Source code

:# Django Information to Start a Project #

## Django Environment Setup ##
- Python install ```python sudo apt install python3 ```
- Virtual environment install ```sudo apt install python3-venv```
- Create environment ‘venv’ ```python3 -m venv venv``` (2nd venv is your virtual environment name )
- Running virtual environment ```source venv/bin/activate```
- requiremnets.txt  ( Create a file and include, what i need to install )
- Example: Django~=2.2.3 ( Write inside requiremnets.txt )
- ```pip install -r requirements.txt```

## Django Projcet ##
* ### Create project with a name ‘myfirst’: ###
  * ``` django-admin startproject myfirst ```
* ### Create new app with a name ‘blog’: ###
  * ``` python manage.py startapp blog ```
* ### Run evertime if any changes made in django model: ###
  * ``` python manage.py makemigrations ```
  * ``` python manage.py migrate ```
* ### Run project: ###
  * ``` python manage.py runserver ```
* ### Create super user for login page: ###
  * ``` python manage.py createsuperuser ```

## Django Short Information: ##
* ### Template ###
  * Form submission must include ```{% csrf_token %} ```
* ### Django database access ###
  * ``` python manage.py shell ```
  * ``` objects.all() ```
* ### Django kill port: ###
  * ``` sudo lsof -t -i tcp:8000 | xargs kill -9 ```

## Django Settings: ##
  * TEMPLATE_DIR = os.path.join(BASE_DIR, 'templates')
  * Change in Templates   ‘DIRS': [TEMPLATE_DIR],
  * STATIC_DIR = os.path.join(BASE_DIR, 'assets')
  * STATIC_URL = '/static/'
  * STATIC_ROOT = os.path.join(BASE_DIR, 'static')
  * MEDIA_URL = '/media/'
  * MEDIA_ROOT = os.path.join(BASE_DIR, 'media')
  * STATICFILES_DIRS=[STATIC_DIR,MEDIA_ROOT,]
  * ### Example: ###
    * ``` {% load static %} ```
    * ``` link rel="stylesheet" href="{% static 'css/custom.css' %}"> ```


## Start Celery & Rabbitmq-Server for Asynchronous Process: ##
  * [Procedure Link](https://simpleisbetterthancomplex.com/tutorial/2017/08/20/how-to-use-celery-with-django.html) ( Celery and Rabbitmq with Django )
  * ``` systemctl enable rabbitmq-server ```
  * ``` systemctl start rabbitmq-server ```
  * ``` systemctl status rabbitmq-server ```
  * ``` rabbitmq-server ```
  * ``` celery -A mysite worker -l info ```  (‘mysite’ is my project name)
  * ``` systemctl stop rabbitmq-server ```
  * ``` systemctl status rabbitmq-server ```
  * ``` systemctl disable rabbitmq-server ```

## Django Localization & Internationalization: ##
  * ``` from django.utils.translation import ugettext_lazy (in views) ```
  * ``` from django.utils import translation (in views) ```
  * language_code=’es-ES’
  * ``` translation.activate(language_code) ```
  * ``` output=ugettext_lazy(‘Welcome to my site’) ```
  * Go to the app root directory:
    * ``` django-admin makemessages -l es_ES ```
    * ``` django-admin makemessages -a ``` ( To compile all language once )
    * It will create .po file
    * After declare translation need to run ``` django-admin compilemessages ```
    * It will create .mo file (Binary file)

━━━━━━━━━━━━━━━━

◆ **Task requirements**
Nothing in the records may be left out; copy them all exactly.

◆ **Output for this exercise**
Source code

:# Django Information to Start a Project #

## Django Environment Setup ##
- Python install ```python sudo apt install python3 ```
- Virtual environment install ```sudo apt install python3-venv```
- Create environment ‘venv’ ```python3 -m venv venv``` (2nd venv is your virtual environment name )
- Running virtual environment ```source venv/bin/activate```
- requiremnets.txt  ( Create a file and include, what i need to install )
- Example: Django~=2.2.3 ( Write inside requiremnets.txt )
- ```pip install -r requirements.txt```

## Django Projcet ##
* ### Create project with a name ‘myfirst’: ###
  * ``` django-admin startproject myfirst ```
* ### Create new app with a name ‘blog’: ###
  * ``` python manage.py startapp blog ```
* ### Run evertime if any changes made in django model: ###
  * ``` python manage.py makemigrations ```
  * ``` python manage.py migrate ```
* ### Run project: ###
  * ``` python manage.py runserver ```
* ### Create super user for login page: ###
  * ``` python manage.py createsuperuser ```

## Django Short Information: ##
* ### Template ###
  * Form submission must include ```{% csrf_token %} ```
* ### Django database access ###
  * ``` python manage.py shell ```
  * ``` objects.all() ```
* ### Django kill port: ###
  * ``` sudo lsof -t -i tcp:8000 | xargs kill -9 ```

## Django Settings: ##
  * TEMPLATE_DIR = os.path.join(BASE_DIR, 'templates')
  * Change in Templates   ‘DIRS': [TEMPLATE_DIR],
  * STATIC_DIR = os.path.join(BASE_DIR, 'assets')
  * STATIC_URL = '/static/'
  * STATIC_ROOT = os.path.join(BASE_DIR, 'static')
  * MEDIA_URL = '/media/'
  * MEDIA_ROOT = os.path.join(BASE_DIR, 'media')
  * STATICFILES_DIRS=[STATIC_DIR,MEDIA_ROOT,]
  * ### Example: ###
    * ``` {% load static %} ```
    * ``` link rel="stylesheet" href="{% static 'css/custom.css' %}"> ```


## Start Celery & Rabbitmq-Server for Asynchronous Process: ##
  * [Procedure Link](https://simpleisbetterthancomplex.com/tutorial/2017/08/20/how-to-use-celery-with-django.html) ( Celery and Rabbitmq with Django )
  * ``` systemctl enable rabbitmq-server ```
  * ``` systemctl start rabbitmq-server ```
  * ``` systemctl status rabbitmq-server ```
  * ``` rabbitmq-server ```
  * ``` celery -A mysite worker -l info ```  (‘mysite’ is my project name)
  * ``` systemctl stop rabbitmq-server ```
  * ``` systemctl status rabbitmq-server ```
  * ``` systemctl disable rabbitmq-server ```

## Django Localization & Internationalization: ##
  * ``` from django.utils.translation import ugettext_lazy (in views) ```
  * ``` from django.utils import translation (in views) ```
  * language_code=’es-ES’
  * ``` translation.activate(language_code) ```
  * ``` output=ugettext_lazy(‘Welcome to my site’) ```
  * Go to the app root directory:
    * ``` django-admin makemessages -l es_ES ```
    * ``` django-admin makemessages -a ``` ( To compile all language once )
    * It will create .po file
    * After declare translation need to run ``` django-admin compilemessages ```
    * It will create .mo file (Binary file)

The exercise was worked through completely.